June 11, 2007 -- Call it scholarly sticker shock.
A college education at the nation's top private institutions costs upward of $150,000, and even families with deep pockets are looking for ways to cut costs.
With college tuition rates shooting up 6 percent, 7 percent and even 8 percent each year, families that can afford it are opting for an alterative that offers substantial savings: paying all four years of tuition upfront to avoid rate hikes.
Tuition, room, board and other fees at most of the country's colleges have been rising faster than inflation for several years.
The average tuition at a four-year private college last year was $22,218, according to the College Board. For public schools, it was $5,836. Both were up 6 percent from the previous year.

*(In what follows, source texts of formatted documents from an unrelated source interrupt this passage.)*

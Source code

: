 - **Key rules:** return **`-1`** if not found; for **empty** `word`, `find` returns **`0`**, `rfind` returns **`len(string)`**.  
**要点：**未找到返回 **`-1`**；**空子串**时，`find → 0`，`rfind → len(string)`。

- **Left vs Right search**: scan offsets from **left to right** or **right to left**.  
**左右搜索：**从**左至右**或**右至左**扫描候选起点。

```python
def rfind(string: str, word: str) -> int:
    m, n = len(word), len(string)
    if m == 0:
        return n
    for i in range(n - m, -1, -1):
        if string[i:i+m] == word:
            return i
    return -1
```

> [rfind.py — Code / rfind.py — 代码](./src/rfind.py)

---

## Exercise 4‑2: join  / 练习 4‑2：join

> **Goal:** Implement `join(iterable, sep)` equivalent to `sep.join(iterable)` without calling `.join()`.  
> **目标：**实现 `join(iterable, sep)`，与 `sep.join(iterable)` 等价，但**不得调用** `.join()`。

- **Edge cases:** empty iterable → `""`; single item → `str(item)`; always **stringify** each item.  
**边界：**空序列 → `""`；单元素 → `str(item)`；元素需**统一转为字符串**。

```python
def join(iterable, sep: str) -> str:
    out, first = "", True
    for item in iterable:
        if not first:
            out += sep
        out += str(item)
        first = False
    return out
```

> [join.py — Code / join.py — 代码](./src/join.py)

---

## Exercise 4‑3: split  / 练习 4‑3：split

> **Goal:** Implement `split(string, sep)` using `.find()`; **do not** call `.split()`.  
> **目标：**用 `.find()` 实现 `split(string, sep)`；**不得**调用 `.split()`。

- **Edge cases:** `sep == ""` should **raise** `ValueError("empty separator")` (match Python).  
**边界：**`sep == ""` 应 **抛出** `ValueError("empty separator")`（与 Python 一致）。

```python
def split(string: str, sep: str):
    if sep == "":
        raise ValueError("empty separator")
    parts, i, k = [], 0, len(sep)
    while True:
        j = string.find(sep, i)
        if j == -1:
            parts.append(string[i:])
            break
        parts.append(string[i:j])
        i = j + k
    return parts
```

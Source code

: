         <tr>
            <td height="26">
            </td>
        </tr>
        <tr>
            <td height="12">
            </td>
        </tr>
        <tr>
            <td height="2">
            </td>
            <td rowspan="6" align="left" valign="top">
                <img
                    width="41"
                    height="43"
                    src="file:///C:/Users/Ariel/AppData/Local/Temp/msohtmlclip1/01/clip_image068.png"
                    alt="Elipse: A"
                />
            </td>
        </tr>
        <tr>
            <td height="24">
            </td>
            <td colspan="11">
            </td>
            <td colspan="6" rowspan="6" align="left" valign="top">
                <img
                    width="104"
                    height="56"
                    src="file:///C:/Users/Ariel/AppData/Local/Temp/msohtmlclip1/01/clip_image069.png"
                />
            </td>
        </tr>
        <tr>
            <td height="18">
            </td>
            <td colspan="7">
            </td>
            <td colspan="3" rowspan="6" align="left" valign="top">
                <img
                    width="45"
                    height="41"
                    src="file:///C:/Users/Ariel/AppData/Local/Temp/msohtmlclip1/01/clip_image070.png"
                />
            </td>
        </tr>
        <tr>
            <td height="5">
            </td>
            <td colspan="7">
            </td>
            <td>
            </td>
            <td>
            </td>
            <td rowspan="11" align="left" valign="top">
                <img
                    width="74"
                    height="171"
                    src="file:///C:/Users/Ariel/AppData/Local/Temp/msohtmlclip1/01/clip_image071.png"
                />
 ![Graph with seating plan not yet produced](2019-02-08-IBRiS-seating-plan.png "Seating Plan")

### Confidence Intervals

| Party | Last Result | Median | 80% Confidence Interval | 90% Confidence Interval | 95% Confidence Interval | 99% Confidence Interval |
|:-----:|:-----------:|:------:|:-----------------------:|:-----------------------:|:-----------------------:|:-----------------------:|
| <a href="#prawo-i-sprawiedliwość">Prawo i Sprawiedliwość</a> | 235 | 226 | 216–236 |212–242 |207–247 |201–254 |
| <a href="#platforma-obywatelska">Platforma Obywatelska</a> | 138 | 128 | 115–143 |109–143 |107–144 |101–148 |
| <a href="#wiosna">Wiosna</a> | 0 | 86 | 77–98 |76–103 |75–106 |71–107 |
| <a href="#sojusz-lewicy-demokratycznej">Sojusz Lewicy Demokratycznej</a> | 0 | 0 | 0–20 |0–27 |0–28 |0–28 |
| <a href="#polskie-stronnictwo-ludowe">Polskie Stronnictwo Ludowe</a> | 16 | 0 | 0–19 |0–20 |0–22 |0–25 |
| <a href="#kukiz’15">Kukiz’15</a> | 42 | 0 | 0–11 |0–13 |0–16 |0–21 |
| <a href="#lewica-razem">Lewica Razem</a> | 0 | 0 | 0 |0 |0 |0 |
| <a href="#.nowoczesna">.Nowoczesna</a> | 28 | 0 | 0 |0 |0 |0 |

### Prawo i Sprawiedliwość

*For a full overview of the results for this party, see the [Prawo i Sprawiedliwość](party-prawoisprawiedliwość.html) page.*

While the families might lose out on a few years of earnings, they actually gain in the long term because by senior year they are still paying freshman year rates. The schools are able to use the cash years in advance, saving them money.
These programs are not for everybody, and most schools don't offer them.
"It takes a lot of money," said Frank Claus, the associate vice president for finance at the University of Pennsylvania. The college has had such a plan since 1984.
Last year 100 families out of an incoming class of 2,400 students took part in the program, he said.
Opting for such a program can also mean some tax savings for certain families.
Some parents choose to take out a home equity loan and use that money to pay their child's tuition upfront. Interest payments from such loans are typically tax deductible.
Claus also said that grandparents paid college tuition as a way to get money out of their estates.
Washington University in St. Louis, where tuition is $34,500 a year, allows families to prepay all four years of tuition, room and board.
But the school also offers a no-fee financing program by working with various lenders to offer home equity loans to allow parents to prepay and lock in rates.
This past year, out of a total of 5,738 undergraduate students, 81 families paid upfront for all four years, according to Bill Witbrodt, director of student financial services. An additional 306 partially paid upfront and financed the rest or financed the entire tuition prepayment.
Calvin College, a Christian liberal arts college in Grand Rapids, Mich., takes a different approach on the advance-payment program.
Instead of forcing a family to pay all four years upfront to lock in rates, the college sells segments of a school year, broken into units, at the current tuition rates. Fifty units equal one semester, 100 units a full year and 400 units a college education.
A single unit could be given as a gift, allowing people to make small but important contributions to a student's tuition.
This past school year about 65 students cashed in tuition gift certificates, according to college spokesman Phil de Haan. All together the school has about 2,000 students participating in the program. As of June 2006, there were about $3.7 million in certificates not used yet.
The program was started in 1983 by the development office as a way to get the alumni connected with the students at Calvin.
So what happens if a student wants to transfer or drops out of school?
Most schools allow a refund at the original price. Parents will lose out on interest, but that's about it. Calvin allows students to transfer them to another student.
Washington University's Witbrodt said: "If the student withdraws, no matter what the circumstances are, they get the money."